My planning on the rivers starts in the summer months. When the water is at its lowest, the deepest holes are revealed. The snags that create slacks for the bait fish to hold out of the main flow are exposed.
So as I walk the dogs along the banks during these hotter months, I will be formulating my plan of attack. How am I going to cast upstream, past the sunken tree that nobody can see, but I know is there? My bait will wobble enticingly past like a baitfish struggling to fight the current, the big girl will be laying in the slack water waiting for just such an opportunity - conserving her energy out of the main flow.
Timing is crucial - you are best to hit the rivers at the first and the last light - the moments known as the witching hours. Low light conditions help to give both predators and prey confidence (not feeling too exposed by large amounts of light). As the sun climbs higher in the sky, the pike retreat into darker confines - although you can find the smaller jacks enjoying the warm shallows if you creep along the banks.
Each spot I arrive in, I will systematically work using the knowledge I recorded in the summer. I will start with some short casts on the inside margins to find any closer fish that I may spook once I start making longer casts. Dependent on the water temperatures and the river flow, I will vary my approach in the early autumn: with low flow, I will choose lighter lures and fish them higher in the water column presenting a silhouetted bait that the fish can hit so hard it results in a slack line. As the autumn progresses and the flow increases, I will use heavier baits to get them down quicker and will revert to fishing downstream allowing the bait to stay deep. I will use the current to swing the bait across the flow and close to the key holding areas.

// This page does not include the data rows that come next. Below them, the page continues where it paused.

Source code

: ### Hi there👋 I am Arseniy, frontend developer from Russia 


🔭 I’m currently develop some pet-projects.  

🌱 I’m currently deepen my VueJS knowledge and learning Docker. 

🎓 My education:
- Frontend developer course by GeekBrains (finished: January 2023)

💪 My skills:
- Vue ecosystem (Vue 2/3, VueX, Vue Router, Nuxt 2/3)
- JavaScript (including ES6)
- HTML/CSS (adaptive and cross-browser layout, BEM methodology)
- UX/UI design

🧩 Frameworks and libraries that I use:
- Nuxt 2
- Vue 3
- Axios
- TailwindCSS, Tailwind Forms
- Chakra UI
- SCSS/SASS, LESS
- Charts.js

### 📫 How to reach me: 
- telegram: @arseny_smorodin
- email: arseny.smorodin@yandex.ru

For this approach, Storm’s R.I.P. Multi-Depth Screw System is invaluable. Its simplicity is the key. I can have a pocket containing various weights and switch them out: removing some if I find a deep slow glide, or adding them to my bait lower in the water as I swing it using the fast current into a back eddy on the boulders at the end of the mill pool.
When selecting my baits, I will always have two tail types with me: the paddle tail that will thump away in the current, and the curly that has less resistance in the flow and only needs the slightest movement to pulse enticingly. As the season progresses and the mornings become colder, the pike can be more dormant in the early mornings and stay passive until the sun warms the water a little. If the usually productive spots fail to deliver, I like to try a spinnerbait. The combination of noise, vibration and flash can trigger the fish into feeding on those colder days.
Another little trick l use is to balance my tackle and replace the split rings on my lures with 40 lb rings. This enables me to fish snaggy situations with trust in that I can bend out the split rings and not lose my favourite lure. My two main setups are one fixed spool for longer casts on big rivers, and one multiplier setup for small to medium sized rivers. I like a heavy or extra heavy setup and I run a bright-coloured braid as it's quick to pick up direction if caught up in heavy flow. This will be connected with an FG knot to 0,90mm fluorocarbon leader and terminated with a VMC Crosslock Snap.
Fishing rivers fast is the key, so I like to keep my setup straightforward with one rod and reel, a net, unhooking mat and unhooking tools - then a simple Rapala Sling Bag with a selection of lures and interchangeable weights to suit changing conditions. This minimalist setup stays in my truck allowing me to grab two hours before work and a couple on my way home to get the results I need when putting the time in.
Tight lines and I can't wait to see your pictures of a big pike on a frosty morning!